-- Opening Marker --

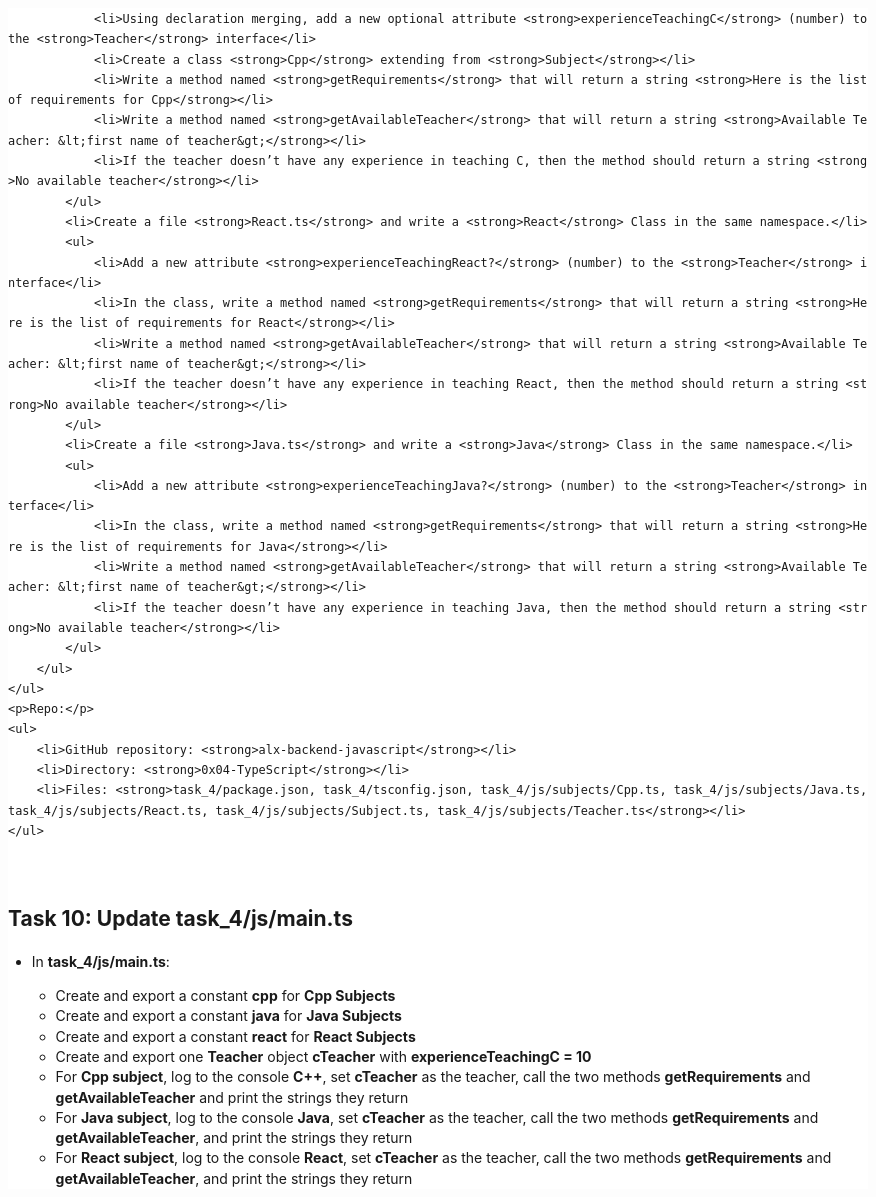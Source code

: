                 <li>Using declaration merging, add a new optional attribute <strong>experienceTeachingC</strong> (number) to the <strong>Teacher</strong> interface</li>
                <li>Create a class <strong>Cpp</strong> extending from <strong>Subject</strong></li>
                <li>Write a method named <strong>getRequirements</strong> that will return a string <strong>Here is the list of requirements for Cpp</strong></li>
                <li>Write a method named <strong>getAvailableTeacher</strong> that will return a string <strong>Available Teacher: &lt;first name of teacher&gt;</strong></li>
                <li>If the teacher doesn’t have any experience in teaching C, then the method should return a string <strong>No available teacher</strong></li>
            </ul>
            <li>Create a file <strong>React.ts</strong> and write a <strong>React</strong> Class in the same namespace.</li>
            <ul>
                <li>Add a new attribute <strong>experienceTeachingReact?</strong> (number) to the <strong>Teacher</strong> interface</li>
                <li>In the class, write a method named <strong>getRequirements</strong> that will return a string <strong>Here is the list of requirements for React</strong></li>
                <li>Write a method named <strong>getAvailableTeacher</strong> that will return a string <strong>Available Teacher: &lt;first name of teacher&gt;</strong></li>
                <li>If the teacher doesn’t have any experience in teaching React, then the method should return a string <strong>No available teacher</strong></li>
            </ul>
            <li>Create a file <strong>Java.ts</strong> and write a <strong>Java</strong> Class in the same namespace.</li>
            <ul>
                <li>Add a new attribute <strong>experienceTeachingJava?</strong> (number) to the <strong>Teacher</strong> interface</li>
                <li>In the class, write a method named <strong>getRequirements</strong> that will return a string <strong>Here is the list of requirements for Java</strong></li>
                <li>Write a method named <strong>getAvailableTeacher</strong> that will return a string <strong>Available Teacher: &lt;first name of teacher&gt;</strong></li>
                <li>If the teacher doesn’t have any experience in teaching Java, then the method should return a string <strong>No available teacher</strong></li>
            </ul>
        </ul>
    </ul>
    <p>Repo:</p>
    <ul>
        <li>GitHub repository: <strong>alx-backend-javascript</strong></li>
        <li>Directory: <strong>0x04-TypeScript</strong></li>
        <li>Files: <strong>task_4/package.json, task_4/tsconfig.json, task_4/js/subjects/Cpp.ts, task_4/js/subjects/Java.ts, task_4/js/subjects/React.ts, task_4/js/subjects/Subject.ts, task_4/js/subjects/Teacher.ts</strong></li>
    </ul>  
<br>
<h2>Task 10: Update task_4/js/main.ts</h2>    
    <ul>
        <li>In <strong>task_4/js/main.ts</strong>:</li>
        <ul>
            <li>Create and export a constant <strong>cpp</strong> for <strong>Cpp Subjects</strong></li>
            <li>Create and export a constant <strong>java</strong> for <strong>Java Subjects</strong></li>
            <li>Create and export a constant <strong>react</strong> for <strong>React Subjects</strong></li>
            <li>Create and export one <strong>Teacher</strong> object <strong>cTeacher</strong> with <strong>experienceTeachingC = 10</strong></li>
            <li>For <strong>Cpp subject</strong>, log to the console <strong>C++</strong>, set <strong>cTeacher</strong> as the teacher, call the two methods <strong>getRequirements</strong> and <strong>getAvailableTeacher</strong> and print the strings they return</li>
            <li>For <strong>Java subject</strong>, log to the console <strong>Java</strong>, set <strong>cTeacher</strong> as the teacher, call the two methods <strong>getRequirements</strong> and <strong>getAvailableTeacher</strong>, and print the strings they return</li>
            <li>For <strong>React subject</strong>, log to the console <strong>React</strong>, set <strong>cTeacher</strong> as the teacher, call the two methods <strong>getRequirements</strong> and <strong>getAvailableTeacher</strong>, and print the strings they return</li>
        </ul>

-- Closing Marker --

The required answer is the run of lines above, starting at the line with "teaching Java, then" and ending at the line with "<li>For <strong>Cpp subject</strong>, log", reproduced exactly with both ends.

                <li>If the teacher doesn’t have any experience in teaching Java, then the method should return a string <strong>No available teacher</strong></li>
            </ul>
        </ul>
    </ul>
    <p>Repo:</p>
    <ul>
        <li>GitHub repository: <strong>alx-backend-javascript</strong></li>
        <li>Directory: <strong>0x04-TypeScript</strong></li>
        <li>Files: <strong>task_4/package.json, task_4/tsconfig.json, task_4/js/subjects/Cpp.ts, task_4/js/subjects/Java.ts, task_4/js/subjects/React.ts, task_4/js/subjects/Subject.ts, task_4/js/subjects/Teacher.ts</strong></li>
    </ul>  
<br>
<h2>Task 10: Update task_4/js/main.ts</h2>    
    <ul>
        <li>In <strong>task_4/js/main.ts</strong>:</li>
        <ul>
            <li>Create and export a constant <strong>cpp</strong> for <strong>Cpp Subjects</strong></li>
            <li>Create and export a constant <strong>java</strong> for <strong>Java Subjects</strong></li>
            <li>Create and export a constant <strong>react</strong> for <strong>React Subjects</strong></li>
            <li>Create and export one <strong>Teacher</strong> object <strong>cTeacher</strong> with <strong>experienceTeachingC = 10</strong></li>
            <li>For <strong>Cpp subject</strong>, log to the console <strong>C++</strong>, set <strong>cTeacher</strong> as the teacher, call the two methods <strong>getRequirements</strong> and <strong>getAvailableTeacher</strong> and print the strings they return</li>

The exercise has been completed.